Trafficking of Human Beings at the ECtHR: The Importance of Using Article 14 to Broaden the Protection of Women and Girls (Part I)

Two Spanish cases currently pending before the European Court of Human Rights illustrate gaping lacunae in the protections extended to victims of trafficking on the continent.  They also, however, offer a unique opportunity to broaden this protection by recognizing, for the first time, that the trafficking of human beings is a form of slavery and violence that constitutes discrimination against women and girls. By linking trafficking and discrimination (in the same way that it linked domestic violence with gender discrimination in cases like Opuz vs. Turkey), and thereby requiring that States appropriately protect victims of trafficking and refrain from further discriminatory treatment against them, the Court would provide much more robust safeguards for some of the most vulnerable women in Europe.

The insufficient protection to trafficked women under the European Convention of Human Rights

The Convention guarantees basic rights and freedoms and recognizes “the inherent dignity of all human beings.” The enjoyment of those rights “shall be secured without discrimination on any ground.” Trafficking, for its part, has been recognized as a humanitarian crisis. Trafficking is the only organized crime expressly prohibited in the EU Charter of Fundamental Rights. The Council of the European Union agreed on a Framework Decision on combating trafficking in 2002, adopting an action plan on best practices, standards, and procedures for tackling the phenomenon in 2005. Further plans have been adopted by the Committee of Ministers of the Council of Europe and the Parliamentary Assembly of the Council of Europe. Statistics bear out the fact that trafficking is widespread and well entrenched on European soil. European Commission statistics from 2014 indicate that 30,146 victims were found across the 28 Member States. 80 percent of registered victims are female, and approximately 35 percent arrived from outside the EU. More than 1,000 child victims were trafficked for sexual exploitation. Yet the Court has only heard twelve cases involving allegations of trafficking since 2005, eight of which were ruled inadmissible. The result is a legal regime that could do more to protect the high numbers of trafficked persons arriving in Europe. With regards to its trafficking jurisprudence, the Court has explicitly recognized three main positive obligations on States, all derived from Article 4.

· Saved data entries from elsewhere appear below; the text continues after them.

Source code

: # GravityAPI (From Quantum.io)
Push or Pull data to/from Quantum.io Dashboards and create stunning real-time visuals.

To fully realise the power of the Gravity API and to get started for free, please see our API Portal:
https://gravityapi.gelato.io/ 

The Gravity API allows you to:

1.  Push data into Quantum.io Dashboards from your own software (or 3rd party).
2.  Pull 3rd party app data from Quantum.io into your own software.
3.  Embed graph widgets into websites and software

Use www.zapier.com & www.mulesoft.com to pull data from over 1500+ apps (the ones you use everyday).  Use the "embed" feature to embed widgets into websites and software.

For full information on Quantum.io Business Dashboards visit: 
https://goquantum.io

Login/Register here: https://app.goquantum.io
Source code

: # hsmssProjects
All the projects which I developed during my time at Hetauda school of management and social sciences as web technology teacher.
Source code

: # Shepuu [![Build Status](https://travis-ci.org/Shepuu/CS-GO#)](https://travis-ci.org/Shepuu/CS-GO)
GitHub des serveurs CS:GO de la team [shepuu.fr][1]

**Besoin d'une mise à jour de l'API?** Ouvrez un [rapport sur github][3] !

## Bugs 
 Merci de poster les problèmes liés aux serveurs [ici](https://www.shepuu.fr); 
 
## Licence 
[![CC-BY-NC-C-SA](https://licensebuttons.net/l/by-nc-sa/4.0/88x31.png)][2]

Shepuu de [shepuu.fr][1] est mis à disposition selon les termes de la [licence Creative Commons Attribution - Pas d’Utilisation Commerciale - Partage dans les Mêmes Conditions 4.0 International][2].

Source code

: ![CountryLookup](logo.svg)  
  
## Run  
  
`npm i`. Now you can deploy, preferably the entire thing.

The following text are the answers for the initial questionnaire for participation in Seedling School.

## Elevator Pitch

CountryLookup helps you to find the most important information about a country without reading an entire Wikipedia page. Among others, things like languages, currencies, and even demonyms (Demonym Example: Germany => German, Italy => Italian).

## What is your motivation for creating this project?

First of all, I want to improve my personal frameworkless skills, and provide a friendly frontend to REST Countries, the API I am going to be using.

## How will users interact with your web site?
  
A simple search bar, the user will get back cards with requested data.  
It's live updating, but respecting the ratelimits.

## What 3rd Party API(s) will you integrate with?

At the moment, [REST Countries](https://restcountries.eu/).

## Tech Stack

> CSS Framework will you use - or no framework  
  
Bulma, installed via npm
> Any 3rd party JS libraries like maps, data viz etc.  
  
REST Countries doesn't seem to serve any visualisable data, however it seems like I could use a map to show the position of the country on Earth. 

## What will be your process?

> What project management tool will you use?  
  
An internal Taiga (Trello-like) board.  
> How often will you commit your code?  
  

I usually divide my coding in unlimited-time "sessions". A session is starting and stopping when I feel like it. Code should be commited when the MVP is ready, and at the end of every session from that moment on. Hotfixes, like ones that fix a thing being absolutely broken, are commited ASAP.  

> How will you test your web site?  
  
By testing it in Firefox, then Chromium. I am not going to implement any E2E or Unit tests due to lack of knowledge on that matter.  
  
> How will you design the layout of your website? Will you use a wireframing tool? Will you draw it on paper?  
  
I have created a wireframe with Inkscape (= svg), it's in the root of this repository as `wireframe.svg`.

The first is an obligation to put into place an appropriate legislative and administrative framework. It requires that States “penalize and prosecute effectively any act aimed at maintaining a person in a situation of slavery, servitude or forced or compulsory labour,” with additional requirements for effectively preventing trafficking and protecting victims. In Rantsev v. Cyprus and Russia, the Court elaborated on Article 4’s requirements, holding that member States must “put in place adequate measures regulating businesses often used as a cover for human trafficking,” and that immigration rules must “address relevant concerns relating to encouragement, facilitation, or tolerance of trafficking.”

The second requirement involves the positive obligation to take operational measures to protect victims and potential victims of trafficking. The obligation only arises, however, if State authorities were aware, or should have been aware, of “circumstances giving rise to a credible suspicion that an identified individual had been, or was at real and immediate risk of being, trafficked or exploited…”. The obligation is tempered, so that the Court will not impose an “impossible or disproportionate burden on the authorities.”

Thirdly, and lastly, the Court has held that Article 4 involves a procedural obligation to investigate where there is a credible suspicion that an individual’s rights . . . have been violated.” Any investigation must be effective, meaning that it must be independent from those implicated in events, and must be capable of leading to the identification and punishment of those responsible. The investigation must also be prompt and reasonably expeditious, with urgency attached where the possibility of removing the individual from the harmful situation is available.